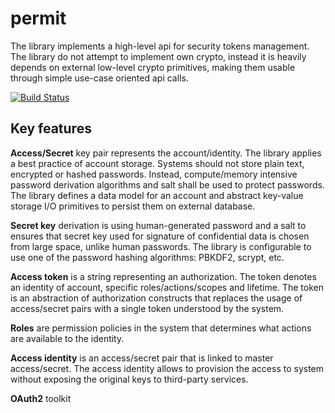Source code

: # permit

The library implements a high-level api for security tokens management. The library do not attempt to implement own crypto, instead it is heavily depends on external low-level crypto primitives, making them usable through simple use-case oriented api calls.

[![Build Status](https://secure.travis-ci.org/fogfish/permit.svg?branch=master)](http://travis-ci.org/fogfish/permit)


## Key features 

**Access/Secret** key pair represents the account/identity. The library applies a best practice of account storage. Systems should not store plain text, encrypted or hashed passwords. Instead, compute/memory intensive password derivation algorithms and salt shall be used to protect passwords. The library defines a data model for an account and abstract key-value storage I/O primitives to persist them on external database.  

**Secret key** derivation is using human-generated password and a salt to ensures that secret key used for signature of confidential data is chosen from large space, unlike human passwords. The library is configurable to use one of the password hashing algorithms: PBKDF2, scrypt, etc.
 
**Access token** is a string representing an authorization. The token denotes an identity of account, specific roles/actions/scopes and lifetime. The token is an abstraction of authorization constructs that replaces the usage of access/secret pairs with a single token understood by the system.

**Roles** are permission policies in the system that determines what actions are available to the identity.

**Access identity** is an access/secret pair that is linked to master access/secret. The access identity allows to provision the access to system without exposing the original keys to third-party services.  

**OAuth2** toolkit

* * *

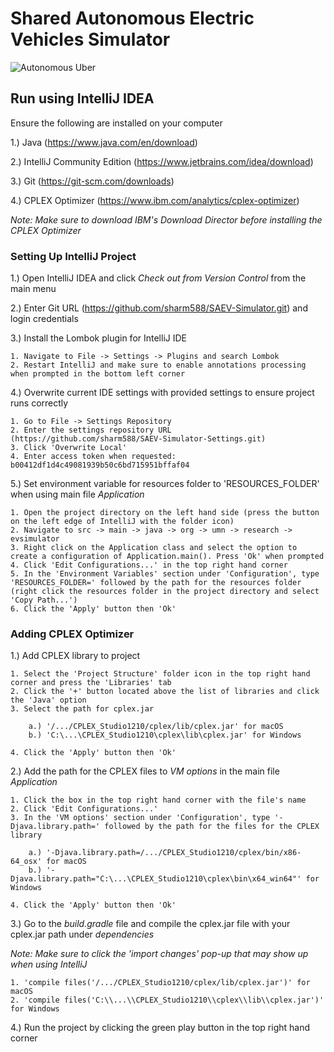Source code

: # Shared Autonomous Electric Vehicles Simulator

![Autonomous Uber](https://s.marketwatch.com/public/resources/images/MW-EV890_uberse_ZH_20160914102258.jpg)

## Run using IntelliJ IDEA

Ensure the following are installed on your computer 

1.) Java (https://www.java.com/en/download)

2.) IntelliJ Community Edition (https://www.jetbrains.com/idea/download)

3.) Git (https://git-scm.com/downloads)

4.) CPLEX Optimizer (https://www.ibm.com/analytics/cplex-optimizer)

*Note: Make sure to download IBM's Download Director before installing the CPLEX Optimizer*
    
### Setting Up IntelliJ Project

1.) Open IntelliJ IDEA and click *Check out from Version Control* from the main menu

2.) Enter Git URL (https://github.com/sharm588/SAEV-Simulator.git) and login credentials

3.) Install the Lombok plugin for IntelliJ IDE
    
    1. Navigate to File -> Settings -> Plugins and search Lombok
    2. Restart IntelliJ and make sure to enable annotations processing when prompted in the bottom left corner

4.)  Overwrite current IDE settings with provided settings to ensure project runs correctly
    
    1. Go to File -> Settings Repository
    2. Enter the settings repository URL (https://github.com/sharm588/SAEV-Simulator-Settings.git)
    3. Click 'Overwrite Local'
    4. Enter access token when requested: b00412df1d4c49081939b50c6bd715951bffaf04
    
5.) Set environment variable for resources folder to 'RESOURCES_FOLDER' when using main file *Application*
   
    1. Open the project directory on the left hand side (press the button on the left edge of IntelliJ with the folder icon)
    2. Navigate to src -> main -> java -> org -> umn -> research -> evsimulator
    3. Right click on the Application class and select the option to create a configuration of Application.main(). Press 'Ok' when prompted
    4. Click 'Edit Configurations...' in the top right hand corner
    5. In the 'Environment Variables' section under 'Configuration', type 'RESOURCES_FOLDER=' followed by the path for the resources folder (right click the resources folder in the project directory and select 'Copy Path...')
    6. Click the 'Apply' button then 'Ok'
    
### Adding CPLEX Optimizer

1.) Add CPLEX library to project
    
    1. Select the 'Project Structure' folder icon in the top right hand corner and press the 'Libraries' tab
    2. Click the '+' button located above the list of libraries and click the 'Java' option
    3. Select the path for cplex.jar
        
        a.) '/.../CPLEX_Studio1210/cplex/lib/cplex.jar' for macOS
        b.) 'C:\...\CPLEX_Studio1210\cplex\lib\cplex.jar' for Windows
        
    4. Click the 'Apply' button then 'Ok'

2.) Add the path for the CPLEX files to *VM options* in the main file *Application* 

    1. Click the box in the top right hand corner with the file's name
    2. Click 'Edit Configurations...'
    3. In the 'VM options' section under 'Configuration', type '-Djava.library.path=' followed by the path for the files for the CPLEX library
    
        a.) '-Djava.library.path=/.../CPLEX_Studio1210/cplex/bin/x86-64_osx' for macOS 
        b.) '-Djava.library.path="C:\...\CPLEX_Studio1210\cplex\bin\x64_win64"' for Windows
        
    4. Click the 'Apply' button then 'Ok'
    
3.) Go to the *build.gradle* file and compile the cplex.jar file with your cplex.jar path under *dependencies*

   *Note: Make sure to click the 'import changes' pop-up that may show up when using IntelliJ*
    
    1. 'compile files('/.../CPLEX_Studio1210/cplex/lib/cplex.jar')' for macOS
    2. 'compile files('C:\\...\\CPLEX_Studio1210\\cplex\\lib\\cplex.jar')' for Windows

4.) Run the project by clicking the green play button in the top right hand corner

→ Exercise directions: Starting at the line that contains "2. Navigate to" and stopping after the line that contains "4.) Run the", write out every line exactly as it appears above, and no other line.

→ Final answer:
    2. Navigate to src -> main -> java -> org -> umn -> research -> evsimulator
    3. Right click on the Application class and select the option to create a configuration of Application.main(). Press 'Ok' when prompted
    4. Click 'Edit Configurations...' in the top right hand corner
    5. In the 'Environment Variables' section under 'Configuration', type 'RESOURCES_FOLDER=' followed by the path for the resources folder (right click the resources folder in the project directory and select 'Copy Path...')
    6. Click the 'Apply' button then 'Ok'
    
### Adding CPLEX Optimizer

1.) Add CPLEX library to project
    
    1. Select the 'Project Structure' folder icon in the top right hand corner and press the 'Libraries' tab
    2. Click the '+' button located above the list of libraries and click the 'Java' option
    3. Select the path for cplex.jar
        
        a.) '/.../CPLEX_Studio1210/cplex/lib/cplex.jar' for macOS
        b.) 'C:\...\CPLEX_Studio1210\cplex\lib\cplex.jar' for Windows
        
    4. Click the 'Apply' button then 'Ok'

2.) Add the path for the CPLEX files to *VM options* in the main file *Application* 

    1. Click the box in the top right hand corner with the file's name
    2. Click 'Edit Configurations...'
    3. In the 'VM options' section under 'Configuration', type '-Djava.library.path=' followed by the path for the files for the CPLEX library
    
        a.) '-Djava.library.path=/.../CPLEX_Studio1210/cplex/bin/x86-64_osx' for macOS 
        b.) '-Djava.library.path="C:\...\CPLEX_Studio1210\cplex\bin\x64_win64"' for Windows
        
    4. Click the 'Apply' button then 'Ok'
    
3.) Go to the *build.gradle* file and compile the cplex.jar file with your cplex.jar path under *dependencies*

   *Note: Make sure to click the 'import changes' pop-up that may show up when using IntelliJ*
    
    1. 'compile files('/.../CPLEX_Studio1210/cplex/lib/cplex.jar')' for macOS
    2. 'compile files('C:\\...\\CPLEX_Studio1210\\cplex\\lib\\cplex.jar')' for Windows

4.) Run the project by clicking the green play button in the top right hand corner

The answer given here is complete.